Desde una perspectiva indígena contemporánea la separación metodológica entre prehistoria e historia puede no parecer tan neutral como este texto que busca resaltarla desde la perspectiva académica. Al situar a la escritura como el elemento de diferencia clave, en desmedro de otras formas gráficas o materiales de significación densa, puede incluso llegar a ser percibida como una denigrante instancia de la vieja separación entre civilización y barbarie, en especial para pueblos que desarrollaron otros sistemas de notación, registro, cálculo y memoria social. Algo similar ocurre con la separación de dos campos discursivos para hablar del pasado: un pasado más remoto y otro menos, cada uno basado en un abanico de fuentes que generalmente excluyen –de manera implícita o explícita– las tradiciones orales de pueblos indígenas contemporáneos.

Estas y otras problemáticas de continuidad, que algunos arqueólogos andinistas han empezado a calificar de transconquista, abarcan precisamente preguntas en torno a la continuidad de estructuras, tradiciones o prácticas anteriores. ¿Cómo lograron trascender el genocidio? ¿Cuándo y cómo fueron redes- cubiertas o reutilizadas?, y ¿para qué? Este campo de reflexión sobre la longue duree de procesos sociales e identidades precoloniales, famosamente adelantado por Gerardo Reichel-Dolmatoff en su tratamiento de la relación entre los Tairona etnohistóricos y los actuales pueblos kogi, kankuamo, wiwa y arhuaco asentados en la Sierra Nevada de Santa Marta, difícilmente se sostiene sin considerar los desarrollos históricos marcados por la presión colonial.

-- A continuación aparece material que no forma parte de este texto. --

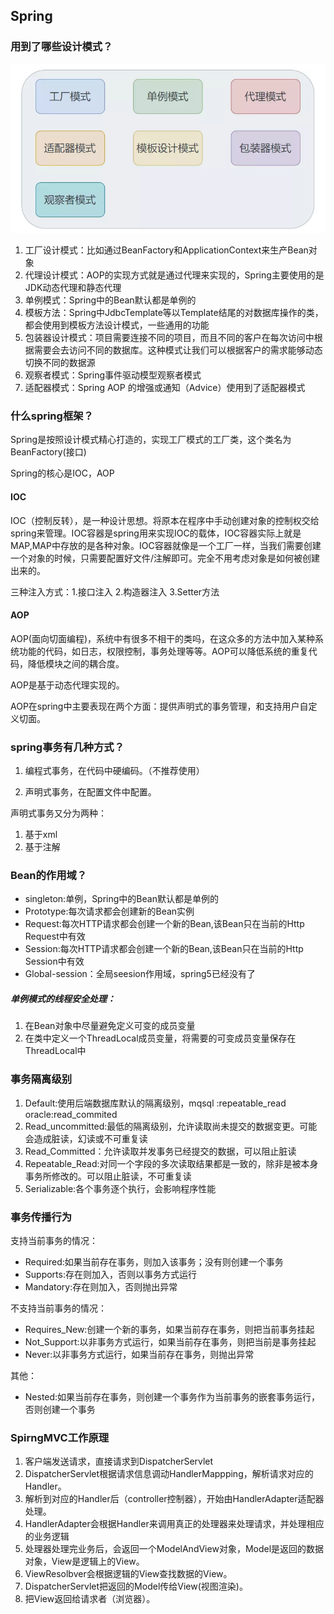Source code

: 

## Spring



### 用到了哪些设计模式？

![image-20211217161122376](../images/e-1Spring/image-20211217161122376.png)

1. 工厂设计模式：比如通过BeanFactory和ApplicationContext来生产Bean对象
2. 代理设计模式：AOP的实现方式就是通过代理来实现的，Spring主要使用的是JDK动态代理和静态代理
3. 单例模式：Spring中的Bean默认都是单例的
4. 模板方法：Spring中JdbcTemplate等以Template结尾的对数据库操作的类，都会使用到模板方法设计模式，一些通用的功能
5. 包装器设计模式：项目需要连接不同的项目，而且不同的客户在每次访问中根据需要会去访问不同的数据库。这种模式让我们可以根据客户的需求能够动态切换不同的数据源
6. 观察者模式：Spring事件驱动模型观察者模式
7. 适配器模式：Spring AOP 的增强或通知（Advice）使用到了适配器模式



### 什么spring框架？

Spring是按照设计模式精心打造的，实现工厂模式的工厂类，这个类名为BeanFactory(接口)

Spring的核心是IOC，AOP



#### IOC

IOC（控制反转），是一种设计思想。将原本在程序中手动创建对象的控制权交给spring来管理。IOC容器是spring用来实现IOC的载体，IOC容器实际上就是MAP,MAP中存放的是各种对象。IOC容器就像是一个工厂一样，当我们需要创建一个对象的时候，只需要配置好文件/注解即可。完全不用考虑对象是如何被创建出来的。



三种注入方式：1.接口注入	2.构造器注入 	3.Setter方法



#### AOP

AOP(面向切面编程)，系统中有很多不相干的类吗，在这众多的方法中加入某种系统功能的代码，如日志，权限控制，事务处理等等。AOP可以降低系统的重复代码，降低模块之间的耦合度。

AOP是基于动态代理实现的。



AOP在spring中主要表现在两个方面：提供声明式的事务管理，和支持用户自定义切面。



### spring事务有几种方式？

1. 编程式事务，在代码中硬编码。（不推荐使用）

2. 声明式事务，在配置文件中配置。



声明式事务又分为两种：

1. 基于xml
2. 基于注解



### Bean的作用域？

- singleton:单例，Spring中的Bean默认都是单例的
- Prototype:每次请求都会创建新的Bean实例
- Request:每次HTTP请求都会创建一个新的Bean,该Bean只在当前的Http Request中有效
- Session:每次HTTP请求都会创建一个新的Bean,该Bean只在当前的Http Session中有效
- Global-session：全局seesion作用域，spring5已经没有了



##### 单例模式的线程安全处理：

1. 在Bean对象中尽量避免定义可变的成员变量
2. 在类中定义一个ThreadLocal成员变量，将需要的可变成员变量保存在ThreadLocal中



### 事务隔离级别

1. Default:使用后端数据库默认的隔离级别，mqsql :repeatable_read  oracle:read_commited
2. Read_uncommitted:最低的隔离级别，允许读取尚未提交的数据变更。可能会造成脏读，幻读或不可重复读
3. Read_Committed：允许读取并发事务已经提交的数据，可以阻止脏读
4. Repeatable_Read:对同一个字段的多次读取结果都是一致的，除非是被本身事务所修改的。可以阻止脏读，不可重复读
5. Serializable:各个事务逐个执行，会影响程序性能



### 事务传播行为

支持当前事务的情况：

- Required:如果当前存在事务，则加入该事务；没有则创建一个事务
- Supports:存在则加入，否则以事务方式运行
- Mandatory:存在则加入，否则抛出异常

不支持当前事务的情况：

-  Requires_New:创建一个新的事务，如果当前存在事务，则把当前事务挂起
-  Not_Support:以非事务方式运行，如果当前存在事务，则把当前是事务挂起
-  Never:以非事务方式运行，如果当前存在事务，则抛出异常

其他：

- Nested:如果当前存在事务，则创建一个事务作为当前事务的嵌套事务运行，否则创建一个事务



### SpirngMVC工作原理

1. 客户端发送请求，直接请求到DispatcherServlet
2. DispatcherServlet根据请求信息调动HandlerMappping，解析请求对应的Handler。
3. 解析到对应的Handler后（controller控制器），开始由HandlerAdapter适配器处理。
4. HandlerAdapter会根据Handler来调用真正的处理器来处理请求，并处理相应的业务逻辑
5. 处理器处理完业务后，会返回一个ModelAndView对象，Model是返回的数据对象，View是逻辑上的View。
6. ViewResolbver会根据逻辑的View查找数据的View。
7. DispatcherServlet把返回的Model传给View(视图渲染)。
8. 把View返回给请求者（浏览器）。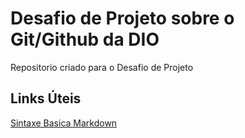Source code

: # Desafio de Projeto sobre o Git/Github da DIO
Repositorio criado para o Desafio de Projeto

## Links Úteis    
[Sintaxe Basica Markdown](markdownguide.org/basic-syntax//)
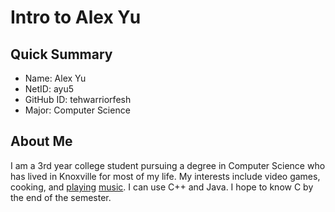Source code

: # Intro to Alex Yu

## Quick Summary
- Name: Alex Yu
- NetID: ayu5
- GitHub ID: tehwarriorfesh
- Major: Computer Science

## About Me
I am a 3rd year college student pursuing a degree in Computer Science who has lived in Knoxville for most of my life. My interests include video games, cooking, and [playing](https://en.wikipedia.org/wiki/Violin) [music](https://en.wikipedia.org/wiki/Piano). I can use C++ and Java. I hope to know C by the end of the semester.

Más que diferencias de perspectiva sobre la historia, la principal disyuntiva entre la mirada externa –desde la arqueología y la historia del arte– y la visión desde adentro –desde las comunidades que se declaran descendientes–, es quizás la separación ontológica entre objeto y sujeto. Me refiero a la distinción entre cosas inertes, manipulables y acumulables que, como hemos visto, pueden constituir un objeto de estudio per se y sujetos o actores sociales vivientes, con capacidad de hablar y sentir hambre y sed, que se manifiestan en lugares y a través de cosas, y con los cuales se mantienen relaciones de parentesco, alimentadas con plegarias u ofrendas.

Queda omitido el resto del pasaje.